Het enige wat hij bepleitte, was maximale druk op het bewind in Bagdad om de VN-resoluties onverkort en onvoorwaardelijk na te leven. Op diverse vragen over de opstelling van de EU, over hoe en wat bij allerlei eventualiteiten, wilde hij en kon hij naar zijn zeggen niet ingaan.
Patten sloot daar bij aan. Ook hij zette in op in eerste instantie meer pressie vanuit de internationale gemeenschap. „Is iemand het daarmee oneens?” merkte hij vragenderwijs op. Even stilte, om daarna te concluderen: „Goed, dan kunnen we daar in ieder geval mee beginnen.”
De commissaris en diverse parlementariërs tekenden daarbij aan dat inspanningen hun beslag dienen te krijgen via de Verenigde Naties. In 1990 lukte het vader Bush en diens minister van Buitenlandse Zaken, Baker, om met fijnzinnige diplomatie een brede coalitie te smeden. Een dergelijke benadering verdient nu weer aanbeveling, waarbij het van belang is met name ook de Arabische landen te winnen voor zo’n alliantie. „Anders dreigt een strijd tussen beschavingen”, zoals de aanvoerder van de liberalen in het EP, Watson, aangaf.

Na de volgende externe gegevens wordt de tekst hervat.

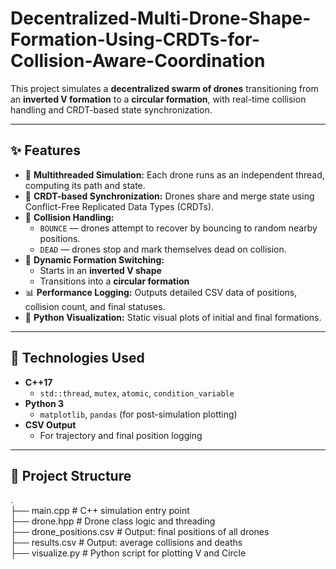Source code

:# Decentralized-Multi-Drone-Shape-Formation-Using-CRDTs-for-Collision-Aware-Coordination


This project simulates a **decentralized swarm of drones** transitioning from an **inverted V formation** to a **circular formation**, with real-time collision handling and CRDT-based state synchronization.

---

## ✨ Features

- 🚁 **Multithreaded Simulation:** Each drone runs as an independent thread, computing its path and state.
- 🔁 **CRDT-based Synchronization:** Drones share and merge state using Conflict-Free Replicated Data Types (CRDTs).
- 🛑 **Collision Handling:**
  - `BOUNCE` — drones attempt to recover by bouncing to random nearby positions.
  - `DEAD` — drones stop and mark themselves dead on collision.
- 🧠 **Dynamic Formation Switching:**
  - Starts in an **inverted V shape**
  - Transitions into a **circular formation**
- 📊 **Performance Logging:** Outputs detailed CSV data of positions, collision count, and final statuses.
- 📍 **Python Visualization:** Static visual plots of initial and final formations.

---

## 🧱 Technologies Used

- **C++17**
  - `std::thread`, `mutex`, `atomic`, `condition_variable`
- **Python 3**
  - `matplotlib`, `pandas` (for post-simulation plotting)
- **CSV Output**
  - For trajectory and final position logging

---

## 📂 Project Structure

.  
├── main.cpp # C++ simulation entry point  
├── drone.hpp # Drone class logic and threading  
├── drone_positions.csv # Output: final positions of all drones  
├── results.csv # Output: average collisions and deaths  
├── visualize.py # Python script for plotting V and Circle  
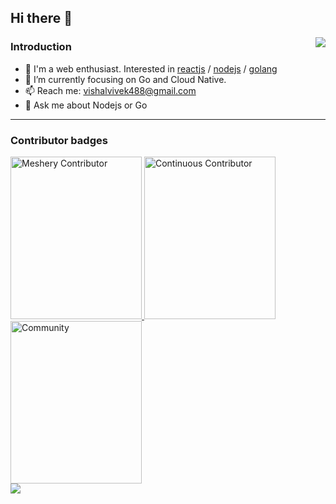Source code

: ## Hi there 👋

<img src="https://github-readme-stats.vercel.app/api?username=vishalvivekm&rank_icon=github&show_icons=true&count_private=true" align="right" />

### Introduction

- 🔭 I'm a web enthusiast. Interested in [reactjs](https://github.com/facebook/react) / [nodejs](https://github.com/nodejs) / [golang](https://github.com/golang)
- 🌱 I’m currently focusing on Go and Cloud Native.
- 📫 Reach me: vishalvivek488@gmail.com
- 💬 Ask me about Nodejs or Go

---

### Contributor badges
<div>
  
  <a href="https://meshery.layer5.io/user/878488d5-c394-4b04-91b4-fd2f9e67ffaf?tab=badges" title="Meshery Contributor">
    <img width="210px" height="260px" src="https://badges.layer5.io/assets/badges/meshery/meshery.png" alt="Meshery Contributor" />
  </a>
  <a href="https://meshery.layer5.io/user/878488d5-c394-4b04-91b4-fd2f9e67ffaf?tab=badges" title="Continuous Contributor">
    <img width="210px" height="260px" src="https://badges.layer5.io/assets/badges/continuous-contributor/continuous-contributor.png" alt="Continuous Contributor" />
  </a>
<!--   <a id="image" href="https://meshery.layer5.io/user/878488d5-c394-4b04-91b4-fd2f9e67ffaf?tab=badges" title="Meshery Catalog">
    <img width="210px" height="260px" src="https://badges.layer5.io/assets/badges/meshery-catalog/meshery-catalog.png" alt="Meshery Catalog" /></a> -->
 <a href= "https://meshery.layer5.io/user/878488d5-c394-4b04-91b4-fd2f9e67ffaf?tab=badges">
    <img width="210px" height="260px" src = "https://badges.layer5.io/assets/badges/community/community.png" alt = "Community" title="Community"/>
  </a >
</div>

<img src="https://leetcard.jacoblin.cool/vishalvivekm?ext=heatmap&animation=true" />

  

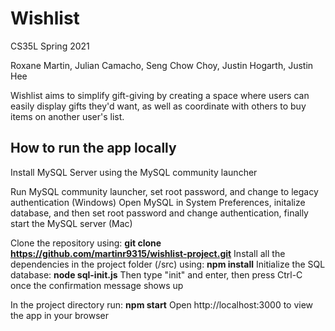 # Wishlist
CS35L Spring 2021

Roxane Martin, Julian Camacho, Seng Chow Choy, Justin Hogarth, Justin Hee

Wishlist aims to simplify gift-giving by creating a space where users can easily display gifts they'd want, as well as coordinate with others to buy items on another user's list.

## How to run the app locally
Install MySQL Server using the MySQL community launcher

Run MySQL community launcher, set root password, and change to legacy authentication (Windows)
Open MySQL in System Preferences, initalize database, and then set root password and change authentication, finally start the MySQL server (Mac)

Clone the repository using:
**git clone https://github.com/martinr9315/wishlist-project.git**
Install all the dependencies in the project folder (/src) using:
**npm install**
Initialize the SQL database:
**node sql-init.js**
Then type "init" and enter, then press Ctrl-C once the confirmation message shows up

In the project directory run:
**npm start**
Open http://localhost:3000 to view the app in your browser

Afwijzende reacties vielen te beluisteren op het unilateralisme van de VS, op de opstelling van de regering van dat land om desnoods op eigen houtje de rekening met Saddam Hussein te vereffenen. „Dat zou verwoestend zijn voor het Midden-Oosten”, aldus de socialistische fractievoorzitter Baron Crespo.
Zijn collega Pöttering van de christen-democraten ziet evenwel geen reden voor anti-Amerikanisme. Hij wees erop dat ook in de grootmacht zelf de meningen uiteenlopen en volop debat wordt gevoerd. Tegelijk riep hij Washington ertoe op niet alleen te handelen en de dialoog te versterken. In dat kader wil hij president Bush uitnodigen voor een bezoek aan het EP.
Belder (ChristenUnie-SGP) vroeg de lidstaten initiatieven te ontplooien voor „een diepgaand topoverleg” met de Amerikaanse regering. Voorts drong hij aan op een tijdslimiet waarbinnen Irak de hervatting van de VN-wapeninspecties moet toestaan en op contacten met de oppositie in dat land.